Using the same technique, one concludes that the first term is generally not zero

\[ \vec v \cdot [\vec a \times (\vec r \times \vec v)] = \vec v \cdot \left[ \vec r (\vec v \cdot \vec a) – \vec v (\vec a \cdot \vec r) \right ] \; ,\]

since, generally, the acceleration need not cause a cancellation (although in the case of a central force $$\vec a \cdot \vec v = 0$$ and VBN is a minimal frame).

The other, commonly-used astrodynamics frame is the RIC frame, defined by

\[ \hat R = \frac{\vec r}{|\vec r|} \; ,\]

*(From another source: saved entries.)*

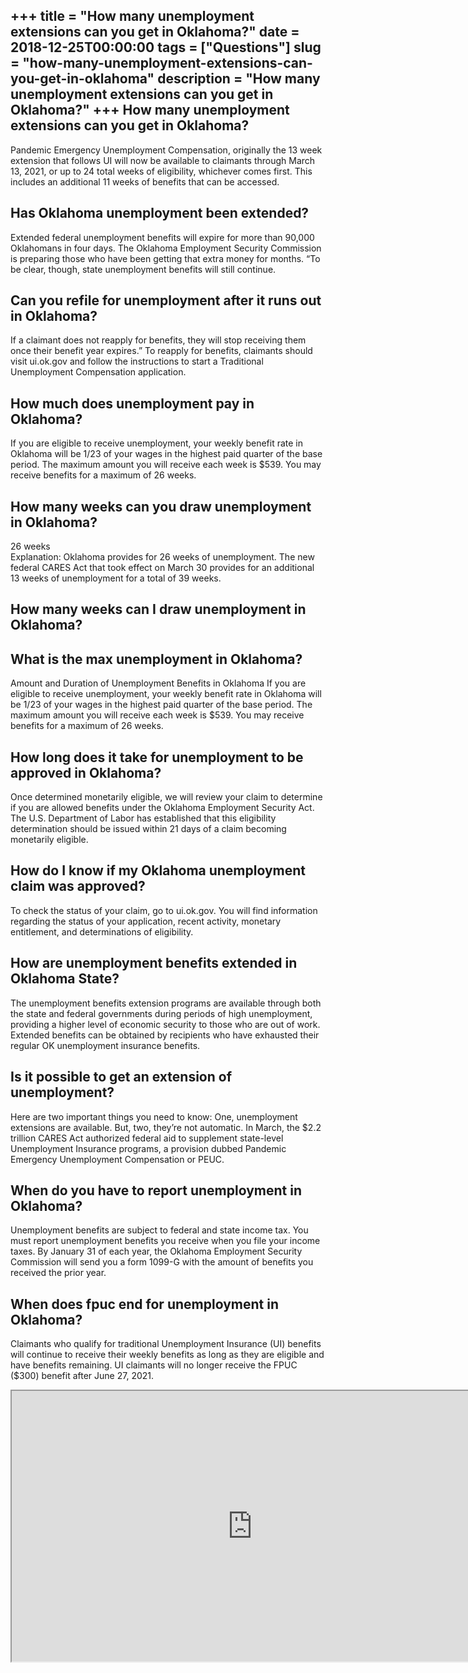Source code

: +++
title = "How many unemployment extensions can you get in Oklahoma?"
date = 2018-12-25T00:00:00
tags = ["Questions"]
slug = "how-many-unemployment-extensions-can-you-get-in-oklahoma"
description = "How many unemployment extensions can you get in Oklahoma?"
+++
How many unemployment extensions can you get in Oklahoma?
---------------------------------------------------------

Pandemic Emergency Unemployment Compensation, originally the 13 week extension that follows UI will now be available to claimants through March 13, 2021, or up to 24 total weeks of eligibility, whichever comes first. This includes an additional 11 weeks of benefits that can be accessed.

Has Oklahoma unemployment been extended?
----------------------------------------

Extended federal unemployment benefits will expire for more than 90,000 Oklahomans in four days. The Oklahoma Employment Security Commission is preparing those who have been getting that extra money for months. “To be clear, though, state unemployment benefits will still continue.

Can you refile for unemployment after it runs out in Oklahoma?
--------------------------------------------------------------

If a claimant does not reapply for benefits, they will stop receiving them once their benefit year expires.” To reapply for benefits, claimants should visit ui.ok.gov and follow the instructions to start a Traditional Unemployment Compensation application.

How much does unemployment pay in Oklahoma?
-------------------------------------------

If you are eligible to receive unemployment, your weekly benefit rate in Oklahoma will be 1/23 of your wages in the highest paid quarter of the base period. The maximum amount you will receive each week is $539. You may receive benefits for a maximum of 26 weeks.

How many weeks can you draw unemployment in Oklahoma?
-----------------------------------------------------

26 weeks  
Explanation: Oklahoma provides for 26 weeks of unemployment. The new federal CARES Act that took effect on March 30 provides for an additional 13 weeks of unemployment for a total of 39 weeks.

How many weeks can I draw unemployment in Oklahoma?
---------------------------------------------------

What is the max unemployment in Oklahoma?
-----------------------------------------

Amount and Duration of Unemployment Benefits in Oklahoma If you are eligible to receive unemployment, your weekly benefit rate in Oklahoma will be 1/23 of your wages in the highest paid quarter of the base period. The maximum amount you will receive each week is $539. You may receive benefits for a maximum of 26 weeks.

How long does it take for unemployment to be approved in Oklahoma?
------------------------------------------------------------------

Once determined monetarily eligible, we will review your claim to determine if you are allowed benefits under the Oklahoma Employment Security Act. The U.S. Department of Labor has established that this eligibility determination should be issued within 21 days of a claim becoming monetarily eligible.

How do I know if my Oklahoma unemployment claim was approved?
-------------------------------------------------------------

To check the status of your claim, go to ui.ok.gov. You will find information regarding the status of your application, recent activity, monetary entitlement, and determinations of eligibility.

How are unemployment benefits extended in Oklahoma State?
---------------------------------------------------------

The unemployment benefits extension programs are available through both the state and federal governments during periods of high unemployment, providing a higher level of economic security to those who are out of work. Extended benefits can be obtained by recipients who have exhausted their regular OK unemployment insurance benefits.

Is it possible to get an extension of unemployment?
---------------------------------------------------

Here are two important things you need to know: One, unemployment extensions are available. But, two, they’re not automatic. In March, the $2.2 trillion CARES Act authorized federal aid to supplement state-level Unemployment Insurance programs, a provision dubbed Pandemic Emergency Unemployment Compensation or PEUC.

When do you have to report unemployment in Oklahoma?
----------------------------------------------------

Unemployment benefits are subject to federal and state income tax. You must report unemployment benefits you receive when you file your income taxes. By January 31 of each year, the Oklahoma Employment Security Commission will send you a form 1099-G with the amount of benefits you received the prior year.

When does fpuc end for unemployment in Oklahoma?
------------------------------------------------

Claimants who qualify for traditional Unemployment Insurance (UI) benefits will continue to receive their weekly benefits as long as they are eligible and have benefits remaining. UI claimants will no longer receive the FPUC ($300) benefit after June 27, 2021.

<iframe allow="accelerometer; autoplay; clipboard-write; encrypted-media; gyroscope; picture-in-picture" allowfullscreen="" class="__youtube_prefs__  epyt-is-override  no-lazyload" data-no-lazy="1" data-origheight="433" data-origwidth="770" data-skipgform_ajax_framebjll="" height="433" id="_ytid_25248" loading="lazy" src="https://www.youtube.com/embed/Ean6P3uH5QE?enablejsapi=1&autoplay=0&cc_load_policy=0&cc_lang_pref=&iv_load_policy=1&loop=0&modestbranding=0&rel=1&fs=1&playsinline=0&autohide=2&theme=dark&color=red&controls=1&" title="YouTube player" width="770"></iframe>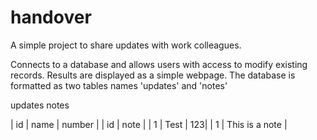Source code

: # handover
A simple project to share updates with work colleagues.

Connects to a database and allows users with access to modify existing records. Results are displayed as a simple webpage.
The database is formatted as two tables names 'updates' and 'notes'

updates                         notes

| id     | name   | number |    | id    | note                      |
| 1      | Test   |     123|    | 1     | This is a note            |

\[ \hat C = \frac{ \vec r \times \vec v }{ | \vec r \times \vec v | } \; ,\]

and

\[ \hat I = \hat C \times \hat R \; .\]

Note that $$\hat C$$ is the same as VBN’s $$\hat N$$. The RIC frame is minimal, as can be seen by computing the time derivative of $$\hat C$$,

\[ \frac{d}{dt} \hat C = \frac{ \vec r \times \vec a}{|\vec r \times \vec v|} – \frac{ \vec r \times \vec v}{|\vec r \times \vec v|^3} \left[ (\vec r \times \vec v) \cdot (\vec r \times \vec a) \right] \; , \]

and then forming its scalar product with $$\hat R$$,

\[ \frac{d \hat C}{d t} \cdot \hat R = A (\vec r \times \vec a ) \cdot \vec r + B (\vec r \times \vec v) \cdot \vec r \; ,\]

where $$A$$ and $$B$$ are scalar functions whose form is irrelevant for this discussion.

Exploiting the cyclic property of the triple scalar product gives

\[ \frac{d \hat C}{d t} \cdot \hat R = 0 \; .\]

This means that the time derivative of $$\hat C$$ is proportional only to $$\hat I$$ thus proving that the RIC frame is minimal.